En un rincón de la Papelera Santa Eulalia (entre las Abadías y los Chinos) nos criamos los Angulo: papá Artemio, mamá Gloria, sus cuatro hijos y Centella. Centella era una perra buenísima mezcla de setter y no sé qué a quien mi madre trataba con el quinto de sus afectos. La lavaba, peinaba (mejor pelo que yo tenía), daba de comer y la dejaba arrellanarse debajo del aparador (mueble dos siglos antes de Ikea).

A Centella solo le faltaba decir las cosas por su nombre (esto lo solucionó Walt Disney poniendo a hablar a los animales), pero esta rara virtud de estar callada (y de eso no nos arrepentiremos nunca) la hacía ser la más prudente de la familia. Y, por supuesto, a nadie se le ocurrió llamarla esa cursilería de mascota o animal de compañía. Esa bobada vino mucho después.

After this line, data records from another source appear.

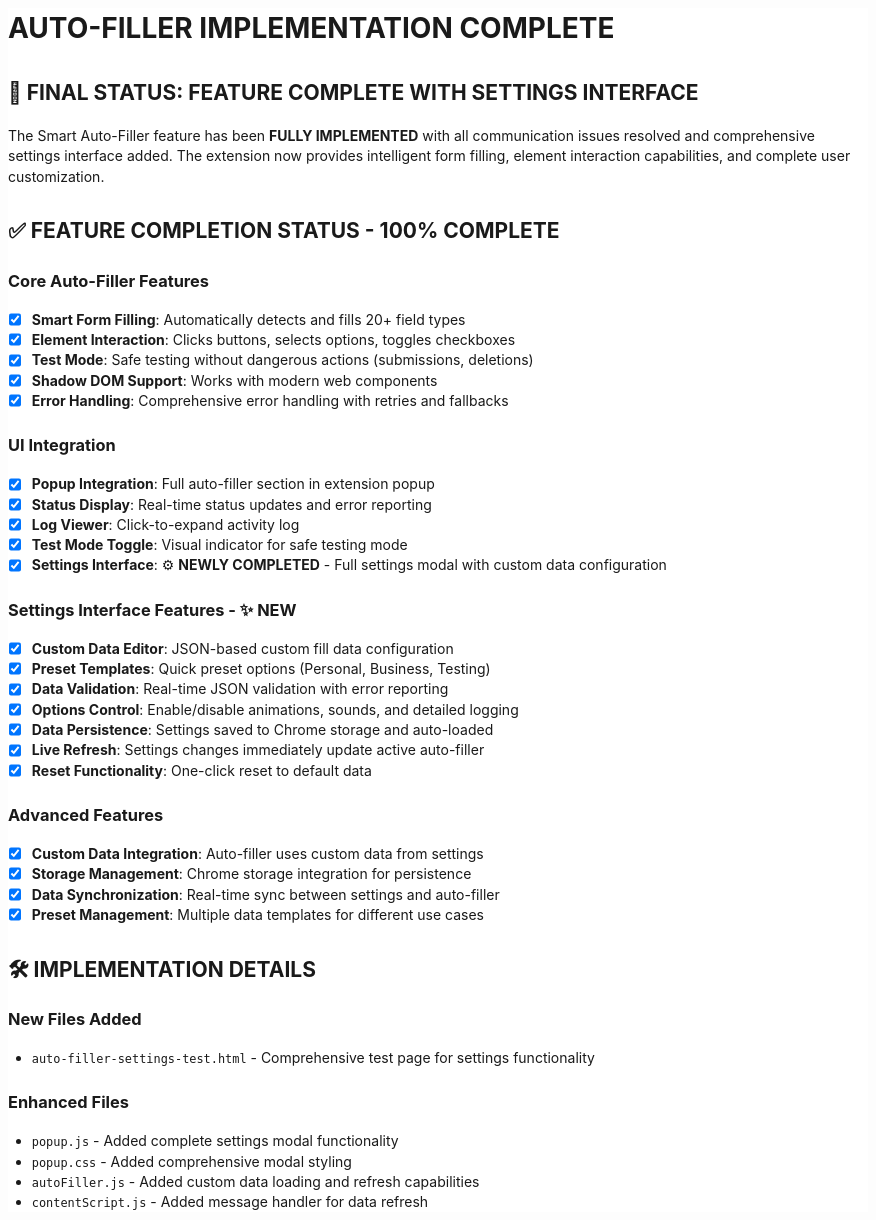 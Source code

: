 # AUTO-FILLER IMPLEMENTATION COMPLETE

## 🎯 FINAL STATUS: FEATURE COMPLETE WITH SETTINGS INTERFACE

The Smart Auto-Filler feature has been **FULLY IMPLEMENTED** with all communication issues resolved and comprehensive settings interface added. The extension now provides intelligent form filling, element interaction capabilities, and complete user customization.

## ✅ FEATURE COMPLETION STATUS - **100% COMPLETE**

### **Core Auto-Filler Features**
- [x] **Smart Form Filling**: Automatically detects and fills 20+ field types
- [x] **Element Interaction**: Clicks buttons, selects options, toggles checkboxes
- [x] **Test Mode**: Safe testing without dangerous actions (submissions, deletions)
- [x] **Shadow DOM Support**: Works with modern web components
- [x] **Error Handling**: Comprehensive error handling with retries and fallbacks

### **UI Integration**
- [x] **Popup Integration**: Full auto-filler section in extension popup
- [x] **Status Display**: Real-time status updates and error reporting
- [x] **Log Viewer**: Click-to-expand activity log
- [x] **Test Mode Toggle**: Visual indicator for safe testing mode
- [x] **Settings Interface**: ⚙️ **NEWLY COMPLETED** - Full settings modal with custom data configuration

### **Settings Interface Features - ✨ NEW**
- [x] **Custom Data Editor**: JSON-based custom fill data configuration
- [x] **Preset Templates**: Quick preset options (Personal, Business, Testing)
- [x] **Data Validation**: Real-time JSON validation with error reporting
- [x] **Options Control**: Enable/disable animations, sounds, and detailed logging
- [x] **Data Persistence**: Settings saved to Chrome storage and auto-loaded
- [x] **Live Refresh**: Settings changes immediately update active auto-filler
- [x] **Reset Functionality**: One-click reset to default data

### **Advanced Features**
- [x] **Custom Data Integration**: Auto-filler uses custom data from settings
- [x] **Storage Management**: Chrome storage integration for persistence
- [x] **Data Synchronization**: Real-time sync between settings and auto-filler
- [x] **Preset Management**: Multiple data templates for different use cases

## 🛠️ IMPLEMENTATION DETAILS

### **New Files Added**
- `auto-filler-settings-test.html` - Comprehensive test page for settings functionality

### **Enhanced Files**
- `popup.js` - Added complete settings modal functionality
- `popup.css` - Added comprehensive modal styling
- `autoFiller.js` - Added custom data loading and refresh capabilities
- `contentScript.js` - Added message handler for data refresh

Ahora me entero de que cada vez habrá menos mascotas porque la gente no necesita perros (de cuatro patas) en casa. Los han sustituido por esos artilugios denominados móviles o tabletas que ejercen la labor de animales de compañía sin necesidad de lavarlos, darles de comer y, sobretodo, sin contraprestaciones de cariño; basta con recargarlos.

Es tal la fuerza de atracción de estos cacharros sin rabo que hace que pasen a segundo plano los pequeños grandes momentos de la familia: comer juntos, discutir juntos, reconciliarse juntos; se come con la tableta, se va a misa con el móvil, se desatienden las labores domésticas porque te has liado digitalmente, no estás pendiente del partido porque te han puesto un chiste. A eso creo que le llaman la brecha digital, a hacer de gente normal borreguitos adictos a los pantallazos. Al perro que le den, afectivamente (con a).

Me encantó la frase de Janet Vicent que comparto con ustedes cuatro, cifra de lectores que mi hijo calcula leen esto: «Cuanto más vacía está tu vida, más la llenas con el móvil». Pues eso.